__Task statement__: Everything from the line containing "determinação da Secretaria" to the end of the listing is to be set down exactly, both ends included, and nothing before it.

__Given records__:
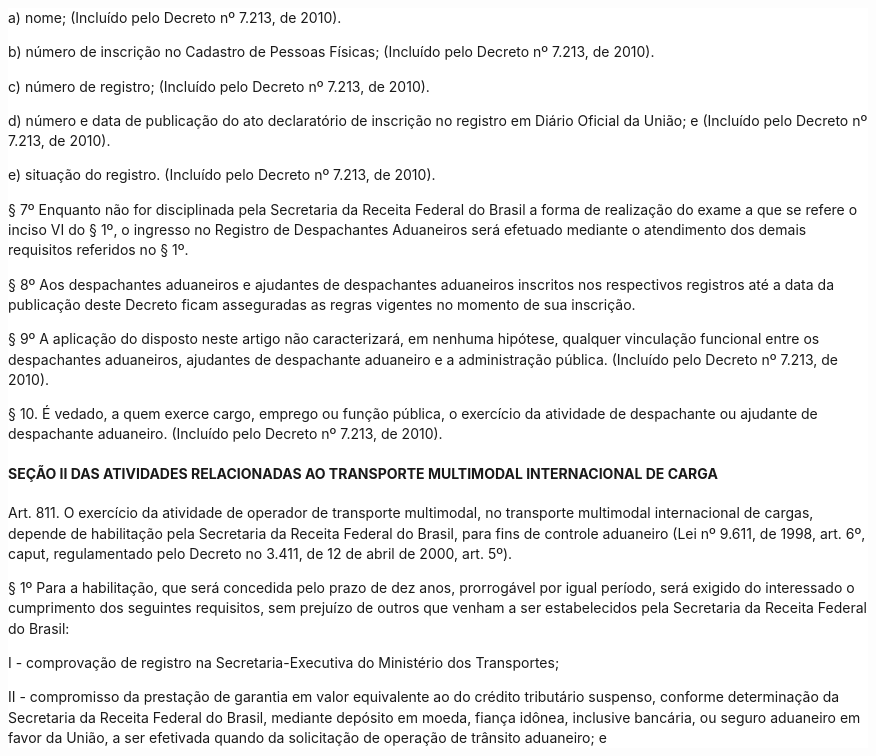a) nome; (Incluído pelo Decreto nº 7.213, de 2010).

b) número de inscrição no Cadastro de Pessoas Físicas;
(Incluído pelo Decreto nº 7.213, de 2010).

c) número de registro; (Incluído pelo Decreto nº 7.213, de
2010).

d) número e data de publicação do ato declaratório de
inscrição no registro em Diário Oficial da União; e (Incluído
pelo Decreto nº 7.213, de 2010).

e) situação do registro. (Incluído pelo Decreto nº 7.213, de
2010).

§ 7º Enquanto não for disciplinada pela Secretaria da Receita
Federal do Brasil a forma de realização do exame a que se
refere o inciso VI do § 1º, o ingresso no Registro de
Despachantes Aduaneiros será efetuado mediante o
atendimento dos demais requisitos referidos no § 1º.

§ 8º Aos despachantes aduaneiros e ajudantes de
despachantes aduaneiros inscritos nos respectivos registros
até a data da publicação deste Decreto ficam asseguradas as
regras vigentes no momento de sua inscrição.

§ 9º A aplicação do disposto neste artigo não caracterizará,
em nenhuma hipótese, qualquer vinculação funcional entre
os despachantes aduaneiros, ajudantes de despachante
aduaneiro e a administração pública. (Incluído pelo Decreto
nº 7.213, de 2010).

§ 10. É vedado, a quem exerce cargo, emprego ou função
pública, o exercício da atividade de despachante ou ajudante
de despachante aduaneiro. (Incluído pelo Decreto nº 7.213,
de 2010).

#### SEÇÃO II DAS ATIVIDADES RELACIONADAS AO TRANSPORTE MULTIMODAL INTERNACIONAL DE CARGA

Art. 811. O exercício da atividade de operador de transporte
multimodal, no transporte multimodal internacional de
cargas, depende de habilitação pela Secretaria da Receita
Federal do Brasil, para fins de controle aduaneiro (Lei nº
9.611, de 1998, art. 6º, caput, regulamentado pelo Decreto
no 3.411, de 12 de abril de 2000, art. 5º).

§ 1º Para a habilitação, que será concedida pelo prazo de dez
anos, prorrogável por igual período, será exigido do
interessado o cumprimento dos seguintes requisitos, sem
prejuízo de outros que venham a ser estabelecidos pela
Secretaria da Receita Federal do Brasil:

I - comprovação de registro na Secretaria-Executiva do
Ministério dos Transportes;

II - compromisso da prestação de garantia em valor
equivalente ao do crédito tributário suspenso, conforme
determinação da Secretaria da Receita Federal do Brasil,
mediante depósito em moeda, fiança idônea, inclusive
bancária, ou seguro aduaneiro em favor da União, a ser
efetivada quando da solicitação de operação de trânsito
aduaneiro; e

__Reply__:
determinação da Secretaria da Receita Federal do Brasil,
mediante depósito em moeda, fiança idônea, inclusive
bancária, ou seguro aduaneiro em favor da União, a ser
efetivada quando da solicitação de operação de trânsito
aduaneiro; e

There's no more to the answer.